Increased heart rates and the fight or flight reflex… why?

I guess better that these physiological reminders keep cropping up than we forget that there is a different path that could be trodden.

Wednesday, November 23, 2005

Trapped

Trapped - trapped by our consumer-frenzy lifestyle which cannot do without the credit card-fueled trappings of urban life. Trapped by the uncertainties inherent in dropping out of the system. Not so much trapped by what society would say - no longer quite so concerned about the name and fame.

I get the knot in the stomach whenever I think about these things - the knot which is two steps away from watery eyes. It is not fair. Oh no. The Floyd, or more precisely, Waters talks about being "shown how to feel good and told to feel bad".

I drive myself totally mentally motionless with the rushing around of the ever decreasing spiral of thoughts - I want to get out of this lifestyle, but if I do, how the hell am I going to pay for the feeding and clothing of children (let alone their schooling and what have you)? I want a new car: where the fuck are the payments going to come from if I quit the life?

Unlimited wants and limited resources - every economist's bread and butter.

Except that my wants are not unreasonably unlimited. At least I don't think they are.

Tuesday, November 22, 2005

Party - woo!

Saturday night (feast day of St. Stylianos) I am having friends around. It is really quite exciting going through cook books to find canapes and what not.

It's been quite exciting going through all my junk in the dining room to get space opened out for the party.



I haven't had a party for more than five or six years. Very excited.

Thursday, November 17, 2005

Anniversary of 17th November 1973

There's nothing like the anniversary of a public uprising to bring the revolutionary songs to radio for a day. I just don't see why this year they are interspersed with James Blunt's "You're Beautiful".

Oh well.

At least the rain should keep the anarchists off the road a little.

Thursday, November 10, 2005

Goodbye, my friend



We all went to the third in Nikaia to say our farewells to Kostas yesterday. Kostas left us on Monday night to go exploring in the place we can't follow.

Monday, November 07, 2005

This struck a chord: groupie: A little bit of planning... And a lot of greed

Full text here: I keep thinking it'll be their loss in the long run, when I leave because I just can't stand the pace any longer. But then I worry whether I will ever leave, and whether me leaving will improve things for me...

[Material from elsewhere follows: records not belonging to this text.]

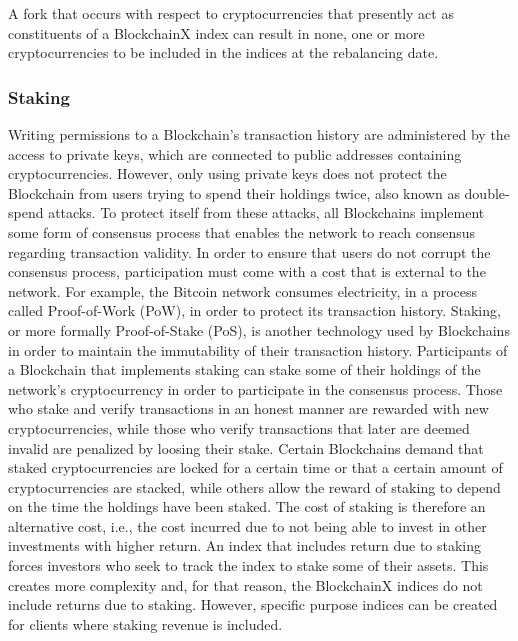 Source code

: \documentclass{article}
\begin{document}
A fork that occurs with respect to cryptocurrencies that presently act as constituents of a BlockchainX index can result in none, one or more cryptocurrencies to be included in the indices at the rebalancing date.

\hfill



\subsubsection{Staking}

Writing permissions to a Blockchain’s transaction history are administered by the access to private keys, which are connected to public addresses containing cryptocurrencies. However, only using private keys does not protect the Blockchain from users trying to spend their holdings twice, also known as double-spend attacks. To protect itself from these attacks, all Blockchains implement some form of consensus process that enables the network to reach consensus regarding transaction validity. In order to ensure that users do not corrupt the consensus process, participation must come with a cost that is external to the network. For example, the Bitcoin network consumes electricity, in a process called Proof-of-Work (PoW), in order to protect its transaction history. Staking, or more formally Proof-of-Stake (PoS), is another technology used by Blockchains in order to maintain the immutability of their transaction history. Participants of a Blockchain that implements staking can stake some of their holdings of the network’s cryptocurrency in order to participate in the consensus process. Those who stake and verify transactions in an honest manner are rewarded with new cryptocurrencies, while those who verify transactions that later are deemed invalid are penalized by loosing their stake. Certain Blockchains demand that staked cryptocurrencies are locked for a certain time or that a certain amount of cryptocurrencies are stacked, while others allow the reward of staking to depend on the time the holdings have been staked. The cost of staking is therefore an alternative cost, i.e., the cost incurred due to not being able to invest in other investments with higher return. An index that includes return due to staking forces investors who seek to track the index to stake some of their assets. This creates more complexity and, for that reason, the BlockchainX indices do not include returns due to staking. However, specific purpose indices can be created for clients  where staking revenue is included.
\end{document}
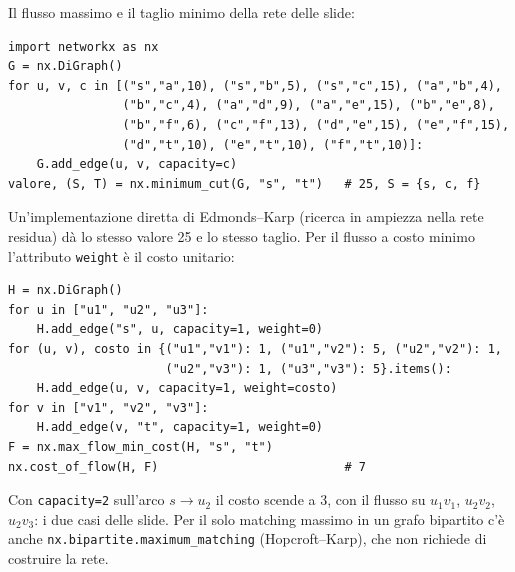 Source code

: Il flusso massimo e il taglio minimo della rete delle slide:
\begin{lstlisting}
import networkx as nx
G = nx.DiGraph()
for u, v, c in [("s","a",10), ("s","b",5), ("s","c",15), ("a","b",4),
                ("b","c",4), ("a","d",9), ("a","e",15), ("b","e",8),
                ("b","f",6), ("c","f",13), ("d","e",15), ("e","f",15),
                ("d","t",10), ("e","t",10), ("f","t",10)]:
    G.add_edge(u, v, capacity=c)
valore, (S, T) = nx.minimum_cut(G, "s", "t")   # 25, S = {s, c, f}
\end{lstlisting}
Un'implementazione diretta di Edmonds--Karp (ricerca in ampiezza nella rete residua) dà lo
stesso valore 25 e lo stesso taglio. Per il flusso a costo minimo l'attributo
\texttt{weight} è il costo unitario:
\begin{lstlisting}
H = nx.DiGraph()
for u in ["u1", "u2", "u3"]:
    H.add_edge("s", u, capacity=1, weight=0)
for (u, v), costo in {("u1","v1"): 1, ("u1","v2"): 5, ("u2","v2"): 1,
                      ("u2","v3"): 1, ("u3","v3"): 5}.items():
    H.add_edge(u, v, capacity=1, weight=costo)
for v in ["v1", "v2", "v3"]:
    H.add_edge(v, "t", capacity=1, weight=0)
F = nx.max_flow_min_cost(H, "s", "t")
nx.cost_of_flow(H, F)                          # 7
\end{lstlisting}
Con \texttt{capacity=2} sull'arco $s \to u_2$ il costo scende a 3, con il flusso su
$u_1v_1$, $u_2v_2$, $u_2v_3$: i due casi delle slide. Per il solo matching massimo in un
grafo bipartito c'è anche \texttt{nx.bipartite.maximum\_matching} (Hopcroft--Karp), che
non richiede di costruire la rete.

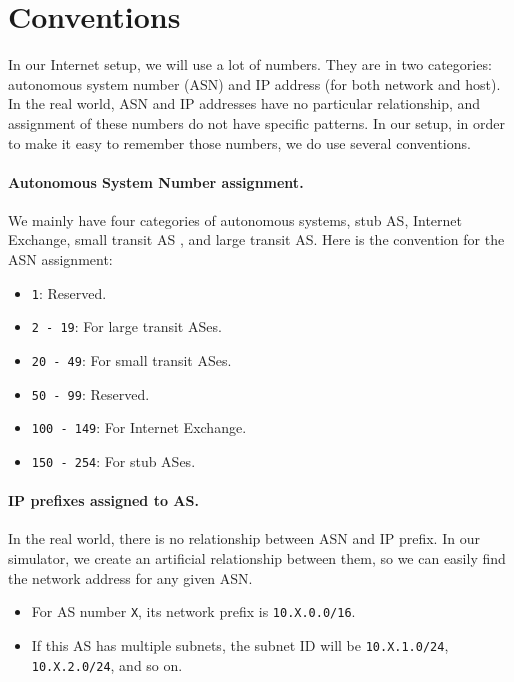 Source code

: \section{Conventions} 

In our Internet setup, we will use a lot of numbers. 
They are in two categories: autonomous system number (ASN)
and IP address (for both network and host).
In the real world, ASN and IP addresses have no particular
relationship, and assignment of these numbers do not 
have specific patterns. In our setup, 
in order to make it easy to remember those numbers,
we do use several conventions. 


\paragraph{Autonomous System Number assignment.}
We mainly have four categories of autonomous systems, 
stub AS, Internet Exchange, small transit AS , and large transit AS. Here is the 
convention for the ASN assignment:

\begin{itemize}[noitemsep]
\item \texttt{1}: Reserved.
\item \texttt{2  - 19}: For large transit ASes.
\item \texttt{20 - 49}: For small transit ASes.
\item \texttt{50 - 99}: Reserved.
\item \texttt{100 - 149}: For Internet Exchange.
\item \texttt{150 - 254}: For stub ASes.
\end{itemize}
 

\paragraph{IP prefixes assigned to AS.}
In the real world, there is no relationship between
ASN and IP prefix. In our simulator, we 
create an artificial relationship between them,
so we can easily find the network address 
for any given ASN.


\begin{itemize}[noitemsep]
\item For AS number \texttt{X}, its network prefix is \texttt{10.X.0.0/16}. 

\item If this AS has multiple subnets, the subnet  ID will be 
      \texttt{10.X.1.0/24}, \texttt{10.X.2.0/24}, and so on.
\end{itemize}



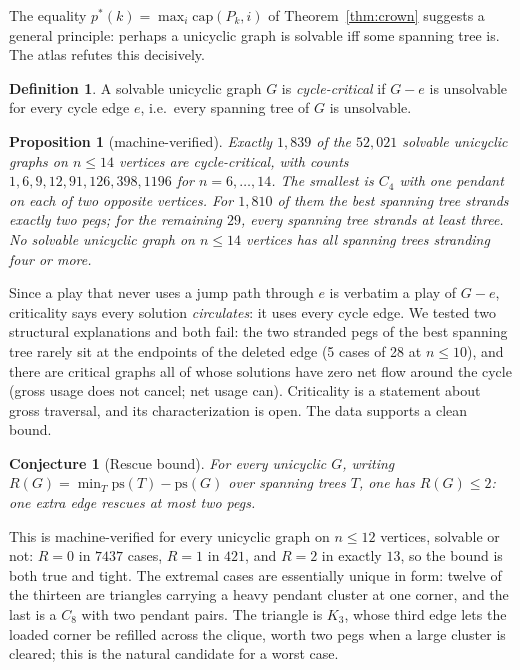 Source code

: \documentclass[11pt]{article}
\newtheorem{proposition}[theorem]{Proposition}
\newtheorem{conjecture}[theorem]{Conjecture}
\theoremstyle{definition}
\newtheorem{definition}[theorem]{Definition}
\newcommand{\ps}{\mathrm{ps}}
\newcommand{\cp}{\mathrm{cap}}
\begin{document}
The equality $p^*(k)=\max_i\cp(P_k,i)$ of Theorem~\ref{thm:crown}
suggests a general principle: perhaps a unicyclic graph is solvable
iff some spanning tree is. The atlas refutes this decisively.

\begin{definition}
A solvable unicyclic graph $G$ is \emph{cycle-critical} if $G-e$ is
unsolvable for every cycle edge $e$, i.e.\ every spanning tree of
$G$ is unsolvable.
\end{definition}

\begin{proposition}[machine-verified]\label{prop:critical}
Exactly $1{,}839$ of the $52{,}021$ solvable unicyclic graphs on
$n\le 14$ vertices are cycle-critical, with counts
$1,6,9,12,91,126,398,1196$ for $n=6,\dots,14$. The smallest is
$C_4$ with one pendant on each of two opposite vertices. For
$1{,}810$ of them the best spanning tree strands exactly two pegs;
for the remaining $29$, every spanning tree strands at least three.
No solvable unicyclic graph on $n\le14$ vertices has all spanning
trees stranding four or more.
\end{proposition}

Since a play that never uses a jump path through $e$ is verbatim a
play of $G-e$, criticality says every solution \emph{circulates}:
it uses every cycle edge. We tested two structural explanations and
both fail: the two stranded pegs of the best spanning tree rarely
sit at the endpoints of the deleted edge (5 cases of 28 at
$n\le10$), and there are critical graphs all of whose solutions
have zero net flow around the cycle (gross usage does not cancel;
net usage can). Criticality is a statement about gross traversal,
and its characterization is open. The data supports a clean bound.

\begin{conjecture}[Rescue bound]\label{conj:rescue}
For every unicyclic $G$, writing $R(G)=\min_T \ps(T)-\ps(G)$ over
spanning trees $T$, one has $R(G)\le 2$: one extra edge rescues at
most two pegs.
\end{conjecture}

This is machine-verified for every unicyclic graph on $n\le12$
vertices, solvable or not: $R=0$ in $7437$ cases, $R=1$ in $421$, and
$R=2$ in exactly $13$, so the bound is both true and tight. The
extremal cases are essentially unique in form: twelve of the thirteen
are triangles carrying a heavy pendant cluster at one corner, and the
last is a $C_8$ with two pendant pairs. The triangle is $K_3$, whose
third edge lets the loaded corner be refilled across the clique, worth
two pegs when a large cluster is cleared; this is the natural
candidate for a worst case.
\end{document}
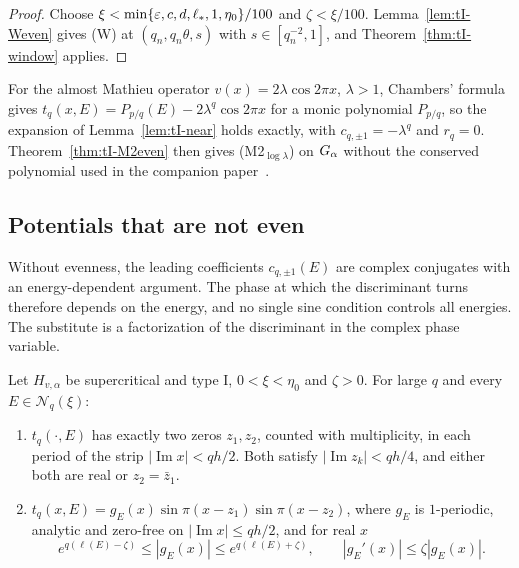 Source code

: \begin{proof}
Choose $\xi<\min\{\eps,c,d,\ell_*,1,\eta_0\}/100$ and $\zeta<\xi/100$. Lemma~\ref{lem:tI-Weven} gives (W) at $(q_n,q_n\theta,s)$ with $s\in[q_n^{-2},1]$, and Theorem~\ref{thm:tI-window} applies.
\end{proof}

For the almost Mathieu operator $v(x)=2\lambda\cos2\pi x$, $\lambda>1$, Chambers' formula~\cite{Chambers1965} gives $t_q(x,E)=P_{p/q}(E)-2\lambda^q\cos2\pi x$ for a monic polynomial $P_{p/q}$, so the expansion of Lemma~\ref{lem:tI-near} holds exactly, with $c_{q,\pm1}=-\lambda^q$ and $r_q=0$. Theorem~\ref{thm:tI-M2even} then gives (M2$_{\log\lambda}$) on $\Ga$ without the conserved polynomial used in the companion paper~\cite{DMamo}.

\subsection{Potentials that are not even}\label{sec:tI-noneven}

Without evenness, the leading coefficients $c_{q,\pm1}(E)$ are complex conjugates with an energy-dependent argument. The phase at which the discriminant turns therefore depends on the energy, and no single sine condition controls all energies. The substitute is a factorization of the discriminant in the complex phase variable.

\begin{lemma}\label{lem:tI-H2}
Let $H_{v,\alpha}$ be supercritical and type I, $0<\xi<\eta_0$ and $\zeta>0$. For large $q$ and every $E\in\mathcal N_q(\xi)$:
\begin{enumerate}
\item $t_q(\cdot,E)$ has exactly two zeros $z_1,z_2$, counted with multiplicity, in each period of the strip $|\operatorname{Im}x|<qh/2$. Both satisfy $|\operatorname{Im}z_k|<qh/4$, and either both are real or $z_2=\bar z_1$.
\item $t_q(x,E)=g_E(x)\sin\pi(x-z_1)\sin\pi(x-z_2)$, where $g_E$ is $1$-periodic, analytic and zero-free on $|\operatorname{Im}x|\le qh/2$, and for real $x$
\[
e^{q(\ell(E)-\zeta)}\le|g_E(x)|\le e^{q(\ell(E)+\zeta)},\qquad|g_E'(x)|\le\zeta|g_E(x)|.
\]
\end{enumerate}
\end{lemma}

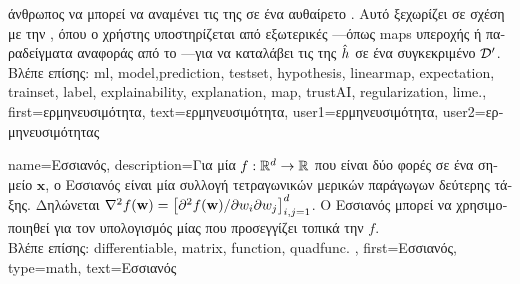 {{{		άνθρωπος να μπορεί να αναμένει τις}  \foreignlanguage{greek}{της σε ένα αυθαίρετο} 
	 	. \foreignlanguage{greek}{Αυτό ξεχωρίζει σε σχέση με την} , 
		\foreignlanguage{greek}{όπου ο χρήστης υποστηρίζεται από εξωτερικές} —\foreignlanguage{greek}{όπως}  
		\gls{map}s \foreignlanguage{greek}{υπεροχής ή παραδείγματα αναφοράς από το} —\foreignlanguage{greek}{για 
		να καταλάβει τις}  \foreignlanguage{greek}{της $\hat{h}$ σε ένα συγκεκριμένο} 
		 $\mathcal{D}'$. \\ 
	 	\foreignlanguage{greek}{Βλέπε επίσης:} \gls{ml}, \gls{model},\gls{prediction}, \gls{testset}, \gls{hypothesis}, \gls{linearmap}, \gls{expectation}, 
		\gls{trainset}, \gls{label}, \gls{explainability}, \gls{explanation}, \gls{map}, \gls{trustAI}, \gls{regularization}, \gls{lime}.},
	first={\foreignlanguage{greek}{ερμηνευσιμότητα}},
	text={\foreignlanguage{greek}{ερμηνευσιμότητα}},
	user1={\foreignlanguage{greek}{ερμηνευσιμότητα}}, %
	user2={\foreignlanguage{greek}{ερμηνευσιμότητας}} %
}

{name={\foreignlanguage{greek}{Εσσιανός}},
 	description={\foreignlanguage{greek}{Για μία}  $f: \mathbb{R}^{d} \to \mathbb{R}$ 
 		\foreignlanguage{greek}{που είναι δύο φορές}  \foreignlanguage{greek}{σε ένα σημείο $\mathbf{x}$, ο Εσσιανός 
		είναι μία συλλογή τετραγωνικών}  \foreignlanguage{greek}{μερικών παράγωγων δεύτερης τάξης. 
 		Δηλώνεται $\nabla^2 f({\bf w}) = \left[ {\partial^2 f({\bf w})}/{\partial w_i \partial w_j} \right]_{i,j=1}^{d}$. 
        		Ο Εσσιανός μπορεί να χρησιμοποιηθεί για τον υπολογισμός μίας}  \foreignlanguage{greek}{που 
		προσεγγίζει τοπικά την} $f$. \\
		\foreignlanguage{greek}{Βλέπε επίσης:} \gls{differentiable}, \gls{matrix}, \gls{function}, \gls{quadfunc}. }, 
	first={\foreignlanguage{greek}{Εσσιανός}},
	type=math,
	text={\foreignlanguage{greek}{Εσσιανός}}
}

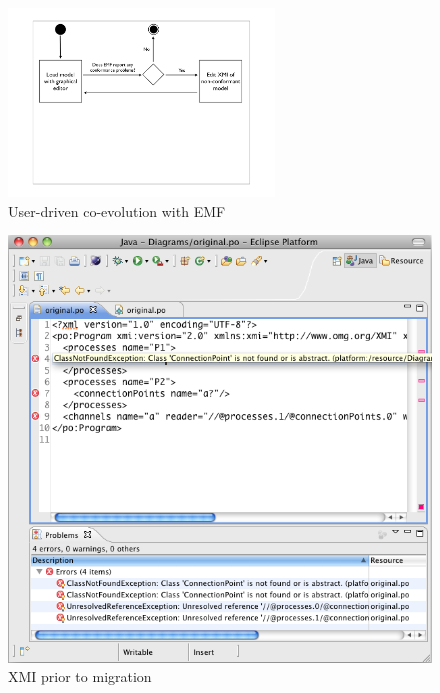 \begin{figure}[htbp]
	\centering
		\includegraphics*[viewport=85 280 750 550,height=5cm]{6.Evaluation/images/user_driven/emf_process.pdf}
	\caption{User-driven co-evolution with EMF}
	\label{fig:emf_process}
\end{figure}


\begin{figure}[htbp]
	\centering
	\includegraphics[width=13.5cm]{6.Evaluation/images/user_driven/po_original_xmi.png}
	\caption{XMI prior to migration}
	\label{fig:po_original_xmi}
\end{figure}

I have often felt this way groupie - I don't know who you are, just stumbled across your blog some days ago. Your provider does not let people outside comment on your posts otherwise this would be up on your blog, lass. Anyway - I have often felt this way like I said. Never did manage to summon the mental strength required to leave. I took the easy way out: I just don't care any more and try to get by without dying of boredom, you know? Will leaving give me a more fulfilling life? Possibly. There will be more to write about this whole thing - tonight is my last night before going back there for the first time in six weeks. I have spent only three of the last twelve weeks at the office what with holidays and injury and still I have no appetite to go back there and listen to all the bullshit which just turns me off the work I do. I work in a service industry and it annoys me when the bottom line is more important than the service offered - you see this so often. I try to make my work as good as it can be for the client and then I hear or see things which annoy me.

Anyway - groupie, you are not alone... but then again, I think you know that already.